▶ [REQUIRED WORK]
Give back all of the records underneath exactly, with no omissions.

(Plain-text document sources)
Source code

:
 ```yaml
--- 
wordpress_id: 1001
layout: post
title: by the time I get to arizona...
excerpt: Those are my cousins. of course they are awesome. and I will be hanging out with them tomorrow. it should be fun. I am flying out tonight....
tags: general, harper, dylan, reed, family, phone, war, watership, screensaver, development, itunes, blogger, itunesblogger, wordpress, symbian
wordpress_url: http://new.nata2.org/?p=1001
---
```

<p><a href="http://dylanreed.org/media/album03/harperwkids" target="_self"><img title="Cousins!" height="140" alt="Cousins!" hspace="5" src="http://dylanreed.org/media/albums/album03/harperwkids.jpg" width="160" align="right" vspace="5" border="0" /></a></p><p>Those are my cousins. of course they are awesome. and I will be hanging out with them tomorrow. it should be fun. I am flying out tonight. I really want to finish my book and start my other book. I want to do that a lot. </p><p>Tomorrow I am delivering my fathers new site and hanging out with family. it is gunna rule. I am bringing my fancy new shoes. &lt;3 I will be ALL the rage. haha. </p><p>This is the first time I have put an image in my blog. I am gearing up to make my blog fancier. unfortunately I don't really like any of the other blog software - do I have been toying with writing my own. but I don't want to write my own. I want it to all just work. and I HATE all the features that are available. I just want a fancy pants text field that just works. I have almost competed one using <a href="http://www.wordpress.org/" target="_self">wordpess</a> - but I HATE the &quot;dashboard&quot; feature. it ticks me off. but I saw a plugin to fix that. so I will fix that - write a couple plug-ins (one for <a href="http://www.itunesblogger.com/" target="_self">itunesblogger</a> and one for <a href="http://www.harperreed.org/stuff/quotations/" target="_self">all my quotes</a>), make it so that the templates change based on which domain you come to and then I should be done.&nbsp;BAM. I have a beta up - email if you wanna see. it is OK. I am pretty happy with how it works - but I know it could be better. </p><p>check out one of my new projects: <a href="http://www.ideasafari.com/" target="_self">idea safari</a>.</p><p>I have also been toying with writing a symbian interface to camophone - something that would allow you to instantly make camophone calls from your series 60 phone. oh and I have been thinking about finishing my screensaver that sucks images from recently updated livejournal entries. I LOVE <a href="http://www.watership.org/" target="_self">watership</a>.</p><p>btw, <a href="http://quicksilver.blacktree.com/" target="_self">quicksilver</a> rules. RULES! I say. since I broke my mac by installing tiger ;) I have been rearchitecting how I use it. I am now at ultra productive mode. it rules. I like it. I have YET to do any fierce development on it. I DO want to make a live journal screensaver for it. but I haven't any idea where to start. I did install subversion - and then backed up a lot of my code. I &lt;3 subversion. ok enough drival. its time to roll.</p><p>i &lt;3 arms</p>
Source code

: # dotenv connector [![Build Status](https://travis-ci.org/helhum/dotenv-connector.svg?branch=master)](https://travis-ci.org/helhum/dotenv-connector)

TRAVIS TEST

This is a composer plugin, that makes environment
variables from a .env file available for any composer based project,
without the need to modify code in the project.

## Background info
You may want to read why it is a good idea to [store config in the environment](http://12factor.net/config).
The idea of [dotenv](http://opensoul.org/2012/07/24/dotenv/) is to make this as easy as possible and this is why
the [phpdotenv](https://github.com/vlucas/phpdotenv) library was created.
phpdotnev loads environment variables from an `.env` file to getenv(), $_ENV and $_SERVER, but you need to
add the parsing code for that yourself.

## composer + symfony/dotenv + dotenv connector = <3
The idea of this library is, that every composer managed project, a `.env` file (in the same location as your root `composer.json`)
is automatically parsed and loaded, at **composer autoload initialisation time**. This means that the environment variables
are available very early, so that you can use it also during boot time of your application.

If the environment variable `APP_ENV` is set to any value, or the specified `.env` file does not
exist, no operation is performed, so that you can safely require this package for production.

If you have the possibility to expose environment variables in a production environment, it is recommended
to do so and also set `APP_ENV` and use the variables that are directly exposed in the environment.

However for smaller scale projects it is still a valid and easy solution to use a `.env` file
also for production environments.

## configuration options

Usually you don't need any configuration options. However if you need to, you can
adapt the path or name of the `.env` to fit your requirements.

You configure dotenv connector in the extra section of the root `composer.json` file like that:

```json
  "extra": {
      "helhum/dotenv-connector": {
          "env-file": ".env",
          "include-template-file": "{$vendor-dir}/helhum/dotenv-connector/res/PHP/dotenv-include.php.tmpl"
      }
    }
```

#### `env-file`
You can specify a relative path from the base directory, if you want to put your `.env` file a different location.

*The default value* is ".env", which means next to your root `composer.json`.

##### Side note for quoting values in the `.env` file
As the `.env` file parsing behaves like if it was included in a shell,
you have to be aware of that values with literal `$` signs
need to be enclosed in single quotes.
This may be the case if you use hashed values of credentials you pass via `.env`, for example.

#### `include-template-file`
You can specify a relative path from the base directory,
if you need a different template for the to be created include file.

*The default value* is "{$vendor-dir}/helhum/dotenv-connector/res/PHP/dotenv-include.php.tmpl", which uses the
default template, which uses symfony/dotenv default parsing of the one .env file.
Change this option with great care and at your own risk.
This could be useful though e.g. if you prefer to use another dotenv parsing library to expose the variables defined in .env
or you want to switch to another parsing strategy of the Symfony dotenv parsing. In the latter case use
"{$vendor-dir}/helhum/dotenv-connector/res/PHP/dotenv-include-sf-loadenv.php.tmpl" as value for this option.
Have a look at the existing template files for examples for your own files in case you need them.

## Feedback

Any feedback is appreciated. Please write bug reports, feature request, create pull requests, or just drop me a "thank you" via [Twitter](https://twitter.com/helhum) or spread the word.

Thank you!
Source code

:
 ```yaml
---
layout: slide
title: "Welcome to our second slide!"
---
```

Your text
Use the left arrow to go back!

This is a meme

▶ [RESPONSE AREA]
Source code

:
 ```yaml
--- 
wordpress_id: 1001
layout: post
title: by the time I get to arizona...
excerpt: Those are my cousins. of course they are awesome. and I will be hanging out with them tomorrow. it should be fun. I am flying out tonight....
tags: general, harper, dylan, reed, family, phone, war, watership, screensaver, development, itunes, blogger, itunesblogger, wordpress, symbian
wordpress_url: http://new.nata2.org/?p=1001
---
```

<p><a href="http://dylanreed.org/media/album03/harperwkids" target="_self"><img title="Cousins!" height="140" alt="Cousins!" hspace="5" src="http://dylanreed.org/media/albums/album03/harperwkids.jpg" width="160" align="right" vspace="5" border="0" /></a></p><p>Those are my cousins. of course they are awesome. and I will be hanging out with them tomorrow. it should be fun. I am flying out tonight. I really want to finish my book and start my other book. I want to do that a lot. </p><p>Tomorrow I am delivering my fathers new site and hanging out with family. it is gunna rule. I am bringing my fancy new shoes. &lt;3 I will be ALL the rage. haha. </p><p>This is the first time I have put an image in my blog. I am gearing up to make my blog fancier. unfortunately I don't really like any of the other blog software - do I have been toying with writing my own. but I don't want to write my own. I want it to all just work. and I HATE all the features that are available. I just want a fancy pants text field that just works. I have almost competed one using <a href="http://www.wordpress.org/" target="_self">wordpess</a> - but I HATE the &quot;dashboard&quot; feature. it ticks me off. but I saw a plugin to fix that. so I will fix that - write a couple plug-ins (one for <a href="http://www.itunesblogger.com/" target="_self">itunesblogger</a> and one for <a href="http://www.harperreed.org/stuff/quotations/" target="_self">all my quotes</a>), make it so that the templates change based on which domain you come to and then I should be done.&nbsp;BAM. I have a beta up - email if you wanna see. it is OK. I am pretty happy with how it works - but I know it could be better. </p><p>check out one of my new projects: <a href="http://www.ideasafari.com/" target="_self">idea safari</a>.</p><p>I have also been toying with writing a symbian interface to camophone - something that would allow you to instantly make camophone calls from your series 60 phone. oh and I have been thinking about finishing my screensaver that sucks images from recently updated livejournal entries. I LOVE <a href="http://www.watership.org/" target="_self">watership</a>.</p><p>btw, <a href="http://quicksilver.blacktree.com/" target="_self">quicksilver</a> rules. RULES! I say. since I broke my mac by installing tiger ;) I have been rearchitecting how I use it. I am now at ultra productive mode. it rules. I like it. I have YET to do any fierce development on it. I DO want to make a live journal screensaver for it. but I haven't any idea where to start. I did install subversion - and then backed up a lot of my code. I &lt;3 subversion. ok enough drival. its time to roll.</p><p>i &lt;3 arms</p>
Source code

: # dotenv connector [![Build Status](https://travis-ci.org/helhum/dotenv-connector.svg?branch=master)](https://travis-ci.org/helhum/dotenv-connector)

TRAVIS TEST

This is a composer plugin, that makes environment
variables from a .env file available for any composer based project,
without the need to modify code in the project.

## Background info
You may want to read why it is a good idea to [store config in the environment](http://12factor.net/config).
The idea of [dotenv](http://opensoul.org/2012/07/24/dotenv/) is to make this as easy as possible and this is why
the [phpdotenv](https://github.com/vlucas/phpdotenv) library was created.
phpdotnev loads environment variables from an `.env` file to getenv(), $_ENV and $_SERVER, but you need to
add the parsing code for that yourself.

## composer + symfony/dotenv + dotenv connector = <3
The idea of this library is, that every composer managed project, a `.env` file (in the same location as your root `composer.json`)
is automatically parsed and loaded, at **composer autoload initialisation time**. This means that the environment variables
are available very early, so that you can use it also during boot time of your application.

If the environment variable `APP_ENV` is set to any value, or the specified `.env` file does not
exist, no operation is performed, so that you can safely require this package for production.

If you have the possibility to expose environment variables in a production environment, it is recommended
to do so and also set `APP_ENV` and use the variables that are directly exposed in the environment.

However for smaller scale projects it is still a valid and easy solution to use a `.env` file
also for production environments.

## configuration options

Usually you don't need any configuration options. However if you need to, you can
adapt the path or name of the `.env` to fit your requirements.

You configure dotenv connector in the extra section of the root `composer.json` file like that:

```json
  "extra": {
      "helhum/dotenv-connector": {
          "env-file": ".env",
          "include-template-file": "{$vendor-dir}/helhum/dotenv-connector/res/PHP/dotenv-include.php.tmpl"
      }
    }
```

#### `env-file`
You can specify a relative path from the base directory, if you want to put your `.env` file a different location.

*The default value* is ".env", which means next to your root `composer.json`.

##### Side note for quoting values in the `.env` file
As the `.env` file parsing behaves like if it was included in a shell,
you have to be aware of that values with literal `$` signs
need to be enclosed in single quotes.
This may be the case if you use hashed values of credentials you pass via `.env`, for example.

#### `include-template-file`
You can specify a relative path from the base directory,
if you need a different template for the to be created include file.

*The default value* is "{$vendor-dir}/helhum/dotenv-connector/res/PHP/dotenv-include.php.tmpl", which uses the
default template, which uses symfony/dotenv default parsing of the one .env file.
Change this option with great care and at your own risk.
This could be useful though e.g. if you prefer to use another dotenv parsing library to expose the variables defined in .env
or you want to switch to another parsing strategy of the Symfony dotenv parsing. In the latter case use
"{$vendor-dir}/helhum/dotenv-connector/res/PHP/dotenv-include-sf-loadenv.php.tmpl" as value for this option.
Have a look at the existing template files for examples for your own files in case you need them.

## Feedback

Any feedback is appreciated. Please write bug reports, feature request, create pull requests, or just drop me a "thank you" via [Twitter](https://twitter.com/helhum) or spread the word.

Thank you!
Source code

:
 ```yaml
---
layout: slide
title: "Welcome to our second slide!"
---
```

Your text
Use the left arrow to go back!

This is a meme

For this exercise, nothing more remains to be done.